In the environs of the cathedrals the things of this world are not neglected. Salterton is an excellent commercial city, and far enough from other large centres of trade to have gained, and kept, a good opinion of itself. To name all its industries here would be merely dull, but they are many and important. However, they do not completely dominate the city and engross the attention of its people, as industries are apt to do in less favoured places. One of the happy things about Salterton is that it is possible to work well and profitably there without having to carry one’s work into the remotest crannies of social life. To the outsiders, who call Salterton “quaint”, this sometimes looks like snobbishness. But the Saltertonians do not care. They know that a little snobbery, like a little politeness, oils the wheels of daily life. Salterton enjo
ys a satisfying consciousness of past glories and, in a modest way, makes its own rules.

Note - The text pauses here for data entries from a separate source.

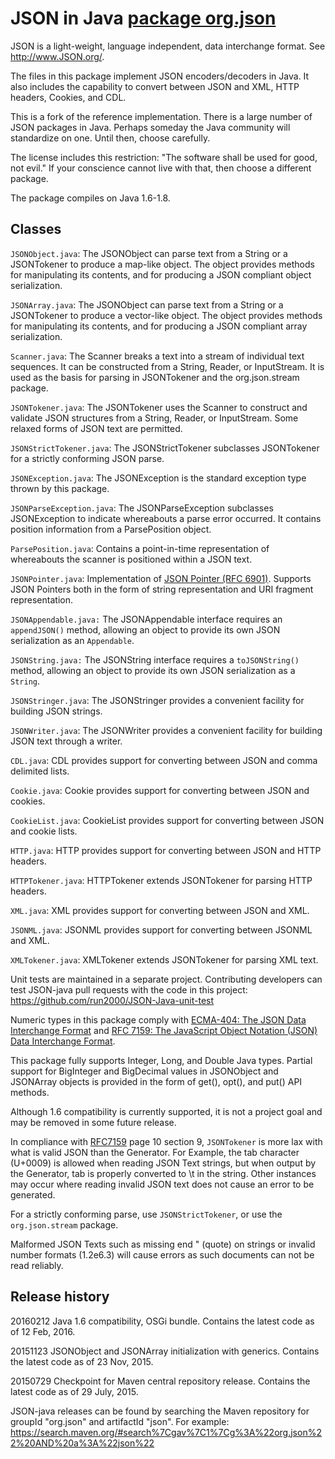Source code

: JSON in Java [package org.json]
============

JSON is a light-weight, language independent, data interchange format.
See <http://www.JSON.org/>.

The files in this package implement JSON encoders/decoders in Java.
It also includes the capability to convert between JSON and XML, HTTP
headers, Cookies, and CDL.

This is a fork of the reference implementation. There is a large number of JSON
packages in Java. Perhaps someday the Java community will standardize on one.
Until then, choose carefully.

The license includes this restriction: "The software shall be used for good,
not evil." If your conscience cannot live with that, then choose a different
package.

The package compiles on Java 1.6-1.8.

Classes
-------

`JSONObject.java`: The JSONObject can parse text from a String or a JSONTokener
to produce a map-like object. The object provides methods for manipulating its
contents, and for producing a JSON compliant object serialization.

`JSONArray.java`: The JSONObject can parse text from a String or a JSONTokener
to produce a vector-like object. The object provides methods for manipulating
its contents, and for producing a JSON compliant array serialization.

`Scanner.java`: The Scanner breaks a text into a stream of individual
text sequences. It can be constructed from a String, Reader, or InputStream.
It is used as the basis for parsing in JSONTokener and the org.json.stream
package.

`JSONTokener.java`: The JSONTokener uses the Scanner to construct and validate
JSON structures from a String, Reader, or InputStream. Some relaxed forms of
JSON text are permitted.

`JSONStrictTokener.java`: The JSONStrictTokener subclasses JSONTokener for
a strictly conforming JSON parse.

`JSONException.java`: The JSONException is the standard exception type thrown
by this package.

`JSONParseException.java`: The JSONParseException subclasses JSONException to
indicate whereabouts a parse error occurred. It contains position information
from a ParsePosition object.

`ParsePosition.java`: Contains a point-in-time representation of whereabouts
the scanner is positioned within a JSON text.

`JSONPointer.java`: Implementation of [JSON Pointer (RFC 6901)][RFC6901]. Supports
JSON Pointers both in the form of string representation and URI fragment
representation.

`JSONAppendable.java:` The JSONAppendable interface requires an `appendJSON()`
method, allowing an object to provide its own JSON serialization as an
`Appendable`.

`JSONString.java:` The JSONString interface requires a `toJSONString()` method,
allowing an object to provide its own JSON serialization as a `String`.

`JSONStringer.java`: The JSONStringer provides a convenient facility for
building JSON strings.

`JSONWriter.java`: The JSONWriter provides a convenient facility for building
JSON text through a writer.

`CDL.java`: CDL provides support for converting between JSON and comma
delimited lists.

`Cookie.java`: Cookie provides support for converting between JSON and cookies.

`CookieList.java`: CookieList provides support for converting between JSON and
cookie lists.

`HTTP.java`: HTTP provides support for converting between JSON and HTTP headers.

`HTTPTokener.java`: HTTPTokener extends JSONTokener for parsing HTTP headers.

`XML.java`: XML provides support for converting between JSON and XML.

`JSONML.java`: JSONML provides support for converting between JSONML and XML.

`XMLTokener.java`: XMLTokener extends JSONTokener for parsing XML text.

Unit tests are maintained in a separate project. Contributing developers can test 
JSON-java pull requests with the code in this project: 
<https://github.com/run2000/JSON-Java-unit-test>

Numeric types in this package comply with [ECMA-404: The JSON Data Interchange
Format][ECMA404] and [RFC 7159: The JavaScript Object Notation (JSON) Data
Interchange Format][RFC7159].

This package fully supports Integer, Long, and Double Java types. Partial support
for BigInteger and BigDecimal values in JSONObject and JSONArray objects is provided 
in the form of get(), opt(), and put() API methods.

Although 1.6 compatibility is currently supported, it is not a project goal and may be
removed in some future release.

In compliance with [RFC7159] page 10 section 9, `JSONTokener` is more lax with what is valid
JSON than the Generator. For Example, the tab character (U+0009) is allowed when reading
JSON Text strings, but when output by the Generator, tab is properly converted to \t in
the string. Other instances may occur where reading invalid JSON text does not cause an
error to be generated.

For a strictly conforming parse, use `JSONStrictTokener`, or use the `org.json.stream`
package.
 
Malformed JSON Texts such as missing end " (quote) on strings or invalid number
formats (1.2e6.3) will cause errors as such documents can not be read reliably.

Release history
---------------

20160212    Java 1.6 compatibility, OSGi bundle. Contains the latest code as of 12 Feb, 2016.

20151123    JSONObject and JSONArray initialization with generics. Contains the
latest code as of 23 Nov, 2015.

20150729    Checkpoint for Maven central repository release. Contains the latest code 
as of 29 July, 2015. 

JSON-java releases can be found by searching the Maven repository for groupId "org.json" 
and artifactId "json". For example: 
<https://search.maven.org/#search%7Cgav%7C1%7Cg%3A%22org.json%22%20AND%20a%3A%22json%22>



[ECMA404]: http://www.ecma-international.org/publications/files/ECMA-ST/ECMA-404.pdf
[RFC6901]: https://tools.ietf.org/html/rfc6901
[RFC7159]: https://tools.ietf.org/html/rfc7159
[package org.json]: https://github.com/run2000/JSON-java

More than is usual in Canada, Salterton’s physical appearance reveals its spirit. As well as its two cathedrals it has a handsome Court House (with a deceptive appearance of a dome but not, perhaps, a true dome) and one of His Majesty’s largest and most forbidding prisons (with an unmistakable dome). And it is the seat of Waverley University. To say that the architecture of Waverley revealed its spirit would be a gross libel upon a centre of learning which has dignity and, in its high moments, nobility. The university had the misfortune to do most of its building during that long Victorian period when architects strove like Titans to reverse all laws of seemliness and probability and when what had been done in England was repeated, clumsily and a quarter of a century later, in Canada. Its buildings are of two kinds: in the first the builders have disregarded the character of the local stone and permitted themselves an orgy of campaniles, baroque staircases, Norman arches, Moorish peepholes and bits of grisly Scottish chinoiserie and bondieuserie, if such terms may be allowed; in the second kind the local stone has so intimidated the builders that they have erected durable stone warehouses, suitable perhaps for the study of the sciences but markedly unfriendly toward humanism. The sons and daughters of Waverley love their Alma Mater as the disciples of Socrates loved their master, for a beauty of wisdom which luckily transcends mere physical appearance.
At an earlier date than the establishment of Waverley four houses of real beauty were built in Salterton by the eccentric Prebendary Bedlam, one of those Englishmen who sought to build a bigger and better England in the colonies. By a lucky chance one of these, known as Old Bedlam, is upon the present university grounds, and houses the Provost of Waverley.
While upon this theme it may be as well to state that, among the good architecture of Salterton, there is much that is mediocre and some which is downright bad. The untutored fancy of evangelical religion has raised many a wart upon that fair face. Commerce, too, has blotched it. But upon the whole the effect is pleasing and, in some quarters of the town, genuinely beautiful. There are stone houses in Salterton, large and small, which show a justness of proportion, and an intelligent consideration of the material used, which are not surpassed anywhere in Canada. These houses appear to have faces—intelligent, well-bred faces; the knack of building houses which have faces, as opposed to grimaces, is retained by few builders.